CHAPTER XX. GENERAL BOULANGER.
Sir Charles Dilke tells us that in 1887, when a friend of his was going to France, he asked him to ascertain for him if General Boulanger were a soldier, a mountebank, or an ass; and the answer brought back to him was, "He is a little of them all." The general, after his interview in London with the Comte de Paris, took up his residence in the island of Jersey. He cannot but have felt that his popularity had failed him, and that his enchanter's wand was broken. From time to time he made spasmodic efforts to bring himself again to the notice of the public. He offered repeatedly to return to France and stand his trial for conspiracy, provided that the trial might be conducted before a regular court of justice, and not before an especial committee appointed by the Chambers.
Meantime his domestic relations must have caused him poignant anxiety. His wife was his cousin, - a lady of the haute bourgeoisie in a provincial town. She appears to have felt herself unequal to what might be required of her as the wife of the national hero. She entertained apprehensions that her fate might be that of the Empress Josephine. When her husband became War Minister, she declined to preside over his receptions, and withdrew herself from his official residence, taking with her her two daughters, Helene and Marcelle. Thus deserted, Boulanger became open to scandals and reports, some true, and some false, such as would inevitably be circulated in France concerning such a man's relations with women. It is quite certain, however, that at the height of his popularity he became infatuated with the divorced wife of a Baron de Bonnemains, - a lady well connected, and up to the time when Boulanger became her lover, of unstained reputation. She was also rich, having a fortune of 1,500,000 francs. She was not very beautiful, but was tender, gracious, and womanly. M. de Bonnemains had not made her a good husband, and her friends rejoiced when the law gave her a divorce. General Boulanger and his wife seem to have agreed to sever their marriage tie under the new French divorce law, which requires both parties to be examined by a judge, who is to try if possible to reconcile them; but at the last moment Madame Boulanger refused, upon religious grounds, her assent to a divorce, and the marriage of the general with Madame de Bonnemains became thenceforward impossible.

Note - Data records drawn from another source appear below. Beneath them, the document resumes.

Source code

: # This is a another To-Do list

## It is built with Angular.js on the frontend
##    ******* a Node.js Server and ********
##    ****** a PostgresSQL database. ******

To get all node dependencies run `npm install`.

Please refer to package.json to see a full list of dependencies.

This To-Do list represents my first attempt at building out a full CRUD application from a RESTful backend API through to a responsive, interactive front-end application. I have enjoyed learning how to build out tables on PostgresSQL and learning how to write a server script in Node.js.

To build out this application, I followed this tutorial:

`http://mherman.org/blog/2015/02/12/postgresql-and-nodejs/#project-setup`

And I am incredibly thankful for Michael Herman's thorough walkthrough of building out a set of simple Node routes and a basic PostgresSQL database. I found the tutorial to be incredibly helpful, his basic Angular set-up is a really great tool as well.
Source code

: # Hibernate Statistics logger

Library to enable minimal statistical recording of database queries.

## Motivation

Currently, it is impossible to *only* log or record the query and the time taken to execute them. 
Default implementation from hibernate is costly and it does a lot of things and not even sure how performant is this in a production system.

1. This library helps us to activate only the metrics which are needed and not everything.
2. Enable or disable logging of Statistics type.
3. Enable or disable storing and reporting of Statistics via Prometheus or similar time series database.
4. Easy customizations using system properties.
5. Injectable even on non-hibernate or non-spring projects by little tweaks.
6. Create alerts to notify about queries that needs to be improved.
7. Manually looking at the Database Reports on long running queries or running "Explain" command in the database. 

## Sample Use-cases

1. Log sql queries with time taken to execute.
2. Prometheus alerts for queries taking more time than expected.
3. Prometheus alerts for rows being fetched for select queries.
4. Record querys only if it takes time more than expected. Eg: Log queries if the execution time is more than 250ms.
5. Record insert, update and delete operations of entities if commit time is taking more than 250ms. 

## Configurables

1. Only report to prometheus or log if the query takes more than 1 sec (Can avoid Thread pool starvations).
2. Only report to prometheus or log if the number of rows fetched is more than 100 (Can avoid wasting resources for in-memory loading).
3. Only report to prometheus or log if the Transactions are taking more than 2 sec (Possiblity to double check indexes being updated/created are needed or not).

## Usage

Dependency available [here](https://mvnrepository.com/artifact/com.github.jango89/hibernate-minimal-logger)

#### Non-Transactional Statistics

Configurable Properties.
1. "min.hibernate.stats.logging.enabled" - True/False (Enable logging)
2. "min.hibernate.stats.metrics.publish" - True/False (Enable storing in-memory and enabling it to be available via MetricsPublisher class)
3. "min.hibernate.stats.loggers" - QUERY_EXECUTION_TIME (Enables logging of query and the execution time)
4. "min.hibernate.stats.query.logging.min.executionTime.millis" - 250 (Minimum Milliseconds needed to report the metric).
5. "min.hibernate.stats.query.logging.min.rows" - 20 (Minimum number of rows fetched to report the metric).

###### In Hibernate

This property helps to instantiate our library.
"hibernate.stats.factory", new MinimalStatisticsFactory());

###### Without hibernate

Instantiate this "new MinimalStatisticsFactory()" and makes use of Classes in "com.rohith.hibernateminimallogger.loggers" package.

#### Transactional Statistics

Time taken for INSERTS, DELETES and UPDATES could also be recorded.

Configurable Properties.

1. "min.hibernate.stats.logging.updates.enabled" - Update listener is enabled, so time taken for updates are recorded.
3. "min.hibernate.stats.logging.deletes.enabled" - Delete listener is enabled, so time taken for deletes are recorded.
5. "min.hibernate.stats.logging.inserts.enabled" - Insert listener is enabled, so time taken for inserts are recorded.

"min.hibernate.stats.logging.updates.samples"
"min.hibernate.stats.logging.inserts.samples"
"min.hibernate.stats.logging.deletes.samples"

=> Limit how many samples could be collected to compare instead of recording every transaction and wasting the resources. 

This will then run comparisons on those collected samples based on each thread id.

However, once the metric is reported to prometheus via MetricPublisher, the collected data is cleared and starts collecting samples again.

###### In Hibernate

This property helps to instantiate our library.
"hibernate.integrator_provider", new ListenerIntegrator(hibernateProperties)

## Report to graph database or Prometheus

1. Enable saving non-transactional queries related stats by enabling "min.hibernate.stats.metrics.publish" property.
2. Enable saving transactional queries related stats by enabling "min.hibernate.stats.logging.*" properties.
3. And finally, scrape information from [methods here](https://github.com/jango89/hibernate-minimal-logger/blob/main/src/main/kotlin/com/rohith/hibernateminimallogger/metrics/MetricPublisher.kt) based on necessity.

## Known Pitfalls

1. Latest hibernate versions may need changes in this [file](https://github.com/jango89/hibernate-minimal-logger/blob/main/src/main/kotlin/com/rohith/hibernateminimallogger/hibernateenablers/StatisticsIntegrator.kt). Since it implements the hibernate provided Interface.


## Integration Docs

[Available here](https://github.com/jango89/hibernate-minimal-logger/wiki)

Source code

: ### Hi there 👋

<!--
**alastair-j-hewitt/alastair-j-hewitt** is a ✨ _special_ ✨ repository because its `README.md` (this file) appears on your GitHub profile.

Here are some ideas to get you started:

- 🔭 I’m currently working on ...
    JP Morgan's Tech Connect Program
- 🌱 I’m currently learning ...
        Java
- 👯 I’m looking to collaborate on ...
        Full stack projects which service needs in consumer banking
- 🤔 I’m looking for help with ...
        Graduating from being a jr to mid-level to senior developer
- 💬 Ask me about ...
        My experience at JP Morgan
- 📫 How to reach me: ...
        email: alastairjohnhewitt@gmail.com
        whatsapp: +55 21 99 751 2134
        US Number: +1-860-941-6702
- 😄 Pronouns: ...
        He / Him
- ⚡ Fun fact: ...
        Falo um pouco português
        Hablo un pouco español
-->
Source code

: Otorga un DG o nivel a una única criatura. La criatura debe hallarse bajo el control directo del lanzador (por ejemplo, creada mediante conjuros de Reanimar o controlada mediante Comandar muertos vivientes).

The story is not a pleasant one, but it is necessary to relate it, because of its results.
Madame de Bonnemains, whose constitution was consumptive, drooped and sickened in Jersey. She removed in the spring of 1891 to Brussels to try one of the new schemes for the cure of pulmonary trouble. The remedy seems to have hastened her death, which took place in July. General Boulanger never recovered from her loss. His friends and his funds had failed him, and the death of this woman, whom he had passionately loved, completely overwhelmed him. He spoke constantly of suicide, and in spite of precautions taken by his friends, he carried his purpose into effect upon her grave in the cemetery of Brussels, October 2, 1891.
Whatever General Boulanger's faults may have been in relation to other women, he was devoted to his mother. The latter, who was eighty-six years old at the time of his death, resided in Paris, and when he was in the city he never suffered a day to pass without visiting her. A lock of her white hair was on his breast when he was dressed for burial.